After a long career of leadership and commitment to Connecticut workers, Jim Parent stepped down from the position of Assistant Directing Business Representative of IAM District 26, a role that included serving as chief negotiator for IAM-represented UTC workers at Pratt & Whitney, Hamilton Sundstrand and United Technologies Corporation (UTC) Power.

Parent led major battles in which IAM-represented workers squared off against UTC.  These included a decade of upheaval at Pratt & Whitney, with a successful strike in 2001 that gained ground-breaking Job Security language, two stunning court victories stopping Pratt from moving work out of state, and a two-year struggle that saw the closure of the Cheshire plant, but with every displaced worker being assigned to jobs in Pratt’s East Hartford or Middletown plants.
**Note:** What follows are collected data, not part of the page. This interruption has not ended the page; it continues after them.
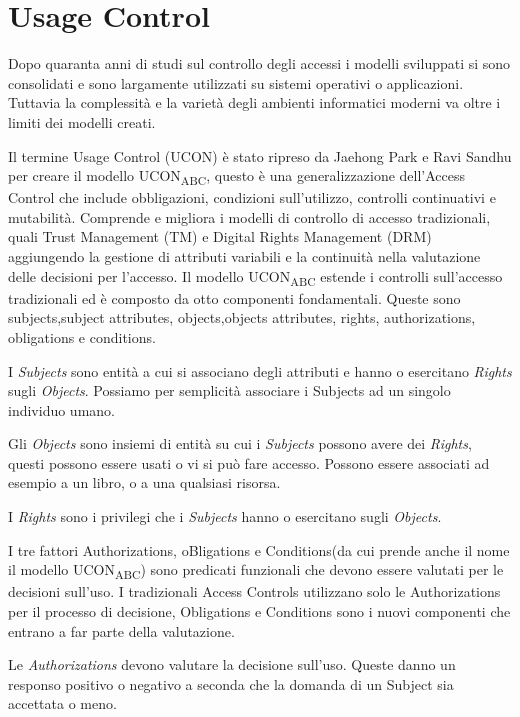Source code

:\section{Usage Control}
\label{sec:Usage Control}
Dopo quaranta anni di studi sul controllo degli accessi i modelli sviluppati si sono consolidati e sono largamente utilizzati
su sistemi operativi o applicazioni. Tuttavia la complessità e la varietà degli ambienti informatici moderni va oltre i limiti
dei modelli creati.\par
Il termine Usage Control (UCON) è stato ripreso da Jaehong Park e Ravi Sandhu per creare il modello UCON\textsubscript{ABC}\cite{ucon},
questo è una generalizzazione dell'Access Control che include obbligazioni, condizioni sull'utilizzo,
controlli continuativi e mutabilità. Comprende e migliora i modelli di controllo di accesso tradizionali, quali Trust
Management (TM) e Digital Rights Management (DRM) aggiungendo la gestione di attributi variabili e la continuità nella valutazione
delle decisioni per l'accesso. Il modello UCON\textsubscript{ABC} estende i controlli sull'accesso tradizionali ed è composto da otto componenti fondamentali.
Queste sono subjects,subject attributes, objects,objects attributes, rights, authorizations, obligations e conditions.\par
{}
I \emph{Subjects} sono entità a cui si associano degli attributi e hanno o esercitano \emph{Rights} sugli \emph{Objects}. Possiamo per semplicità
associare i Subjects ad un singolo individuo umano.\par
Gli \emph{Objects} sono insiemi di entità su cui i \emph{Subjects} possono avere dei \emph{Rights}, questi possono essere usati o vi si può
fare accesso. Possono essere associati ad esempio a un libro, o a una qualsiasi risorsa.\par
I \emph{Rights} sono i privilegi che i \emph{Subjects} hanno o esercitano sugli \emph{Objects}.\par
I tre fattori Authorizations, oBligations e Conditions(da cui prende anche il
nome il modello UCON\textsubscript{ABC}) sono predicati funzionali che devono essere valutati per le decisioni sull'uso.
I tradizionali Access Controls utilizzano solo le Authorizations per il processo di decisione, Obligations e Conditions
sono i nuovi componenti che entrano a far parte della valutazione.\par
Le \emph{Authorizations} devono valutare la decisione sull'uso. Queste danno un responso positivo
o negativo a seconda che la domanda di un Subject sia accettata o meno.\par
Parent, who began work at Pratt in 1970, was first elected as a full-time IAM rep in 1981.  In addition to his position as Assistant DBR, Parent served as President of the CT State Council of Machinists, Vice President of the CT AFL-CIO, member of the CT Employment & Training Commission, and Unemployment Appeals Review Board, along with numerous other positions.

Taking over for Parent is District 26 Business Representative Mike Stone, who has been active in the IAM for twenty-five years. Stone will also assume the role as chief union negotiator for IAM-represented workers at UTC.